Morges and Jones first met Jesse, Teresa and Gary through Urban Ministries, an interfaith non-profit in Charlotte dedicated to bringing community members together to end homelessness. Morges became interested in the issue her first year on campus by participating in an "Alternative Break" trip where students experience homelessness firsthand. She and Jones later became leaders of the on-campus group Ending Poverty in Charlotte (EPIC). Through EPIC, students like Morges and Jones work with Urban Ministry to address physical and emotional needs resulting from poverty.
Carter, an experienced videographer, heard about Morges and Jones' desire to tell the stories of homeless people and offered his expertise.
"We want more students and community members to realize the severity of this issue," said Jones. "We aren't trying to force people to think one way or the other, but we want to enable social changes by truthfully showing the facts, giving viewers ideas of what they can do, and providing them with the tools necessary to create change."
Homelessness is a big problem in Charlotte, but it's not going unaddressed. In 2002 the city established "Out of the Shadows, a ten-year plan to reduce the prevalence, duration and impact of homelessness in Mecklenburg County." Since the project began the number of people without homes has been drastically reduced. Charlotte Mayor Anthony Foxx '93 proclaimed 2012 as "The Year of Our Neighbors" to encourage citizens to help end homelessness. This news gives hope to people like Jesse, a Vietnam Vet who has been on the streets since 2009.
"I got high blood, I got gout and I got bronchitis," said Jesse. "I'm older, and when you get older, your health changes on you."

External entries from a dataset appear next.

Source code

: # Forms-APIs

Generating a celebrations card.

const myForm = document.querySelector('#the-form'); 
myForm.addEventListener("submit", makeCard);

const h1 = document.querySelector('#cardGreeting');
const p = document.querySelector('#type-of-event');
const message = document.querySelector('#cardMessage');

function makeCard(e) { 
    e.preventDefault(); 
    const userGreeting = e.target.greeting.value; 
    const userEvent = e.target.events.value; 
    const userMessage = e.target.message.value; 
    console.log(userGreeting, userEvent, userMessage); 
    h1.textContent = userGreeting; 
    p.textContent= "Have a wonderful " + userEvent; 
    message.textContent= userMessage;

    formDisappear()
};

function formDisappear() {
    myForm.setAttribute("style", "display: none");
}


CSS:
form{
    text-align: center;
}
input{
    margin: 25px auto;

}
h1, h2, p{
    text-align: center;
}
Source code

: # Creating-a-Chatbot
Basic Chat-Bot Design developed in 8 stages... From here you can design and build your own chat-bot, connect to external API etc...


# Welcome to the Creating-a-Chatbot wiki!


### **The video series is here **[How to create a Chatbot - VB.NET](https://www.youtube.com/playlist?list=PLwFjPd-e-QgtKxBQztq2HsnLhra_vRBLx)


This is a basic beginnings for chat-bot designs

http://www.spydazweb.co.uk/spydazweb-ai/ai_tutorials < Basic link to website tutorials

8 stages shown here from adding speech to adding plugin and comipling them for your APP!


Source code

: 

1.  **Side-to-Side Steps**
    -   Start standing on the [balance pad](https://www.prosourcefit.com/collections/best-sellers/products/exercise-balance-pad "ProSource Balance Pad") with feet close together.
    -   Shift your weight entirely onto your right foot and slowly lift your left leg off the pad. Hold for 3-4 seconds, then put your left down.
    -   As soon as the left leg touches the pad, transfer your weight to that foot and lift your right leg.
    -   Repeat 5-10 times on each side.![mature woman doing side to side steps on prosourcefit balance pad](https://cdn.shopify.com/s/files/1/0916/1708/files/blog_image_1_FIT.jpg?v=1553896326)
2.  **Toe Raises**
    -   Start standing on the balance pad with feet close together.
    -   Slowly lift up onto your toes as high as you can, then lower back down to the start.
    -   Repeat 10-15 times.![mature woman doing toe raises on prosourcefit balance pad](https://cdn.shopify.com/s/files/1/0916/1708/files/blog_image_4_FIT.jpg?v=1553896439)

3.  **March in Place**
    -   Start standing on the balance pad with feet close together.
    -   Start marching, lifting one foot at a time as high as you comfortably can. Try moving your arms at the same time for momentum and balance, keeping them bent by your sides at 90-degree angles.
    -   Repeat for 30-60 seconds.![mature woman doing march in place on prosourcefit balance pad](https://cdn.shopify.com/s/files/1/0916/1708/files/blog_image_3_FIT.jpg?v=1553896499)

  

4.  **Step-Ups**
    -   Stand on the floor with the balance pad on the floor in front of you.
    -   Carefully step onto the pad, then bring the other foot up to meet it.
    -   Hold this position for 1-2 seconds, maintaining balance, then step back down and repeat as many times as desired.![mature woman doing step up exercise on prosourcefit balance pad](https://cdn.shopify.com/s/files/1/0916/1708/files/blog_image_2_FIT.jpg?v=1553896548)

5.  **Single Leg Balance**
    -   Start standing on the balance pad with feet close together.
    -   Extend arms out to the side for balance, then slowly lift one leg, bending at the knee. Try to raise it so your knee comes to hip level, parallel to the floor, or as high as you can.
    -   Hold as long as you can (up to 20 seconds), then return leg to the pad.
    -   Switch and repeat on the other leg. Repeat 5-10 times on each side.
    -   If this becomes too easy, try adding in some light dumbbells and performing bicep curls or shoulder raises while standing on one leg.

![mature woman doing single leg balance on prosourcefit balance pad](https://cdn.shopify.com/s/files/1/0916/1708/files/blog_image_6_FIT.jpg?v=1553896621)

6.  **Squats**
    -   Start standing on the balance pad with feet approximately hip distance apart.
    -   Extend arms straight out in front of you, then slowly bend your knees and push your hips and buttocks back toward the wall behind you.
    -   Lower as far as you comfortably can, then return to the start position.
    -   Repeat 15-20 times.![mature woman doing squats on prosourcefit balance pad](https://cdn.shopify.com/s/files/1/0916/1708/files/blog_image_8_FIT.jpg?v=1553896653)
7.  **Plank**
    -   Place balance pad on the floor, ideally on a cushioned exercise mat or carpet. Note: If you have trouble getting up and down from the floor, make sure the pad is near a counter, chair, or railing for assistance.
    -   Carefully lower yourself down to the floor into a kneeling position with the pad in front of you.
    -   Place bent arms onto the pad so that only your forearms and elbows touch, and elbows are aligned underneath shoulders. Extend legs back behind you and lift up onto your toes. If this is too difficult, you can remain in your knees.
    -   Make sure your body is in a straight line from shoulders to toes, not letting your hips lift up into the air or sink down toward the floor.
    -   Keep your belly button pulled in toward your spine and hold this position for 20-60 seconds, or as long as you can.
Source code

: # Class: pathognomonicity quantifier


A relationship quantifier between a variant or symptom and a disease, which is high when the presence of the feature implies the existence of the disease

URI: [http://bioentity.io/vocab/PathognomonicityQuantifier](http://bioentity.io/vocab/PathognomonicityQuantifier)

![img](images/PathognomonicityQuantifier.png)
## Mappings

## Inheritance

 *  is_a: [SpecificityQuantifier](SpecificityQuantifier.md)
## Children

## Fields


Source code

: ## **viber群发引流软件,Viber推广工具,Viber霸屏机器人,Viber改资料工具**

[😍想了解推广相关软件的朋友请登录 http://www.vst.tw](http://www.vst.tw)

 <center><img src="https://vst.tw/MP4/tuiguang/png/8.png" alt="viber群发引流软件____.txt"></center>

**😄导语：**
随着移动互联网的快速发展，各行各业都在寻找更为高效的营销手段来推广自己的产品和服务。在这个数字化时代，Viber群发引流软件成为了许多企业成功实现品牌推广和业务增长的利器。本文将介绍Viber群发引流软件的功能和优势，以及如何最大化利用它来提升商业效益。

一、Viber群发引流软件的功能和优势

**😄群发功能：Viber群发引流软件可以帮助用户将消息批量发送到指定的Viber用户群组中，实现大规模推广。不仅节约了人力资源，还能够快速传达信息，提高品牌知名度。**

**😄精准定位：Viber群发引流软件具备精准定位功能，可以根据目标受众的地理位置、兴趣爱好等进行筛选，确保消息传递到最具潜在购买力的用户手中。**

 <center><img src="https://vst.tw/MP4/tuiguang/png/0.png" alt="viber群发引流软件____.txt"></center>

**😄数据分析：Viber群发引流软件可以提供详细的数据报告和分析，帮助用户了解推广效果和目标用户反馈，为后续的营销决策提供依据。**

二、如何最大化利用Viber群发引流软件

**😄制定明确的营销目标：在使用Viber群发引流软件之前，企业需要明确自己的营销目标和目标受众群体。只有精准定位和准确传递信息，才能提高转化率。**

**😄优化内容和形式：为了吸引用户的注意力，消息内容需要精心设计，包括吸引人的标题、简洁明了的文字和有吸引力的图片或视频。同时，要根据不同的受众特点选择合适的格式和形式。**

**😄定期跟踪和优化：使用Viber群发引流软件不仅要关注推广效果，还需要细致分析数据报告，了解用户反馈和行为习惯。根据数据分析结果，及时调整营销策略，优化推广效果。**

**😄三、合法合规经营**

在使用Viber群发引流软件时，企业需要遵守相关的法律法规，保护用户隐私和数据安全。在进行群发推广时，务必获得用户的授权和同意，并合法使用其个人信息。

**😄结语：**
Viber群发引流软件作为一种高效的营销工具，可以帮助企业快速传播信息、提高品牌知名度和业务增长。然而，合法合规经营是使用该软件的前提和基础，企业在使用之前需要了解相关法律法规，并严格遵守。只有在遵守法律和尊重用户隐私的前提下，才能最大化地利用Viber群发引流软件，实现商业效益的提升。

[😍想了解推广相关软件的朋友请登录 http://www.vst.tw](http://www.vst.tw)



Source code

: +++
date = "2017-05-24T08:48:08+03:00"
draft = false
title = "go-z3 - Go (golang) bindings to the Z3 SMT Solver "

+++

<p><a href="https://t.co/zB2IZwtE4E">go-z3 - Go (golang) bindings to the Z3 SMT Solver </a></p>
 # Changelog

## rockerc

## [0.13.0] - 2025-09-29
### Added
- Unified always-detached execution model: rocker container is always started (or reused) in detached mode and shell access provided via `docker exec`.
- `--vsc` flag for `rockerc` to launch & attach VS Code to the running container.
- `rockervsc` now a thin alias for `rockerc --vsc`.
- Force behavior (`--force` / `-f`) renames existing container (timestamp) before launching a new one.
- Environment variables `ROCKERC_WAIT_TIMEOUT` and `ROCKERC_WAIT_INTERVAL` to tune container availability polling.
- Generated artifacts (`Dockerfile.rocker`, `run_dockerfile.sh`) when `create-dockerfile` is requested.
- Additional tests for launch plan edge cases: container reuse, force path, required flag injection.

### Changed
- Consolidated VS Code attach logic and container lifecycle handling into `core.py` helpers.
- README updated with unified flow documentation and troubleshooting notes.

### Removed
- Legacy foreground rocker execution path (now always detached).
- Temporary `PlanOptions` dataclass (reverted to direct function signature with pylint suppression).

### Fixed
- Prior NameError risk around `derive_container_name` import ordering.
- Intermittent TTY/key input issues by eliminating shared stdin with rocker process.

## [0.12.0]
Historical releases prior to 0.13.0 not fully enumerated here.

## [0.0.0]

Jesse is also older. He worked all his life, then retired and encountered significant medical expenses. Then there was more hard luck. "I got myself into a situation where I trusted a lady," explained Jesse. "I kept all my money for rent and bills with her. She started stealing. The next thing I know, I was out the door; no money, no place to stay and you can't stay nowhere for nothing."
Carter said, "Spending time with Jesse, Gary and Theresa gave me a glimpse into their daily lives. I hope this film will do that for other viewers."
Morges and Carter completed the project through an independent study course with Associate Professor of Anthropology Fuji Lozada. Jones conducted the interviews through an independent practicum with Nelson Professor of Psychology Cole Barton. After five months of interviewing, video recording and editing, the three completed the project upon graduation last May.
Morges has gone on to do missionary work with "Adventure in Missions" where she is traveling for 11 months in 11 countries doing service work. Jones accepted a position as a secondary school teacher at a boarding school for children of low-income farmers in Thessaloniki, Greece. Carter spent his post-graduation summer in Haiti filming video for the "Papay Peasant Movement," a Haitian organization focused on peasants rights, agricultural techniques, and education. He is now looking for a job in video reporting with a production company.